PROBLEM REQUIREMENTS
Given the records below, pull every line with the word "Navigation" into the answer.

------ MATERIAL TO PROCESS

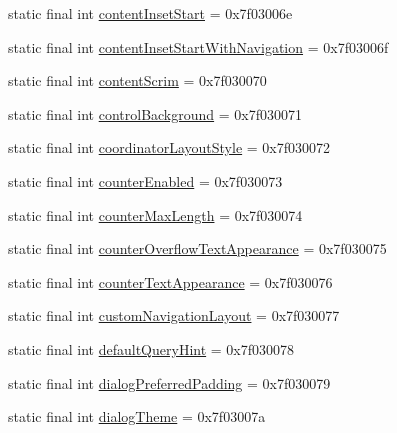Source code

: \begin{DoxyCompactItemize}
static final int \mbox{\hyperlink{classandroid_1_1support_1_1design_1_1_r_1_1attr_a77f9dfd9dce9f6c88ca65515c38cdc14}{content\+Inset\+Start}} = 0x7f03006e
\item 
static final int \mbox{\hyperlink{classandroid_1_1support_1_1design_1_1_r_1_1attr_aba4cd177615fac68e644a4ed00251b4b}{content\+Inset\+Start\+With\+Navigation}} = 0x7f03006f
\item 
static final int \mbox{\hyperlink{classandroid_1_1support_1_1design_1_1_r_1_1attr_aa8a14d5b4064a43c901ed8f487694a90}{content\+Scrim}} = 0x7f030070
\item 
static final int \mbox{\hyperlink{classandroid_1_1support_1_1design_1_1_r_1_1attr_aa9c8ead3946ee0ead67bb68d1108f94a}{control\+Background}} = 0x7f030071
\item 
static final int \mbox{\hyperlink{classandroid_1_1support_1_1design_1_1_r_1_1attr_abfbb03499b88399b093a5049d36db8b8}{coordinator\+Layout\+Style}} = 0x7f030072
\item 
static final int \mbox{\hyperlink{classandroid_1_1support_1_1design_1_1_r_1_1attr_a4de2b94277e96c8145f1da466e15ee46}{counter\+Enabled}} = 0x7f030073
\item 
static final int \mbox{\hyperlink{classandroid_1_1support_1_1design_1_1_r_1_1attr_a0154de85ff5adabd99acceeec4668a7e}{counter\+Max\+Length}} = 0x7f030074
\item 
static final int \mbox{\hyperlink{classandroid_1_1support_1_1design_1_1_r_1_1attr_a9dd2184e532ad7d0a3d17e30eed3ce96}{counter\+Overflow\+Text\+Appearance}} = 0x7f030075
\item 
static final int \mbox{\hyperlink{classandroid_1_1support_1_1design_1_1_r_1_1attr_a9247391b6a23b8ee731419c16f5eaf4b}{counter\+Text\+Appearance}} = 0x7f030076
\item 
static final int \mbox{\hyperlink{classandroid_1_1support_1_1design_1_1_r_1_1attr_a547b2301cd4621ac6ea5496b9664a48a}{custom\+Navigation\+Layout}} = 0x7f030077
\item 
static final int \mbox{\hyperlink{classandroid_1_1support_1_1design_1_1_r_1_1attr_acaec52b5bbfc9784046add642d100758}{default\+Query\+Hint}} = 0x7f030078
\item 
static final int \mbox{\hyperlink{classandroid_1_1support_1_1design_1_1_r_1_1attr_a9fa2a0152120967429584cb510c55ef2}{dialog\+Preferred\+Padding}} = 0x7f030079
\item 
static final int \mbox{\hyperlink{classandroid_1_1support_1_1design_1_1_r_1_1attr_a591c5c254647c58b1ce1ab9dff81f91a}{dialog\+Theme}} = 0x7f03007a
\item 

\end{DoxyCompactItemize}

------------

YOUR SOLUTION
static final int \mbox{\hyperlink{classandroid_1_1support_1_1design_1_1_r_1_1attr_aba4cd177615fac68e644a4ed00251b4b}{content\+Inset\+Start\+With\+Navigation}} = 0x7f03006f
static final int \mbox{\hyperlink{classandroid_1_1support_1_1design_1_1_r_1_1attr_a547b2301cd4621ac6ea5496b9664a48a}{custom\+Navigation\+Layout}} = 0x7f030077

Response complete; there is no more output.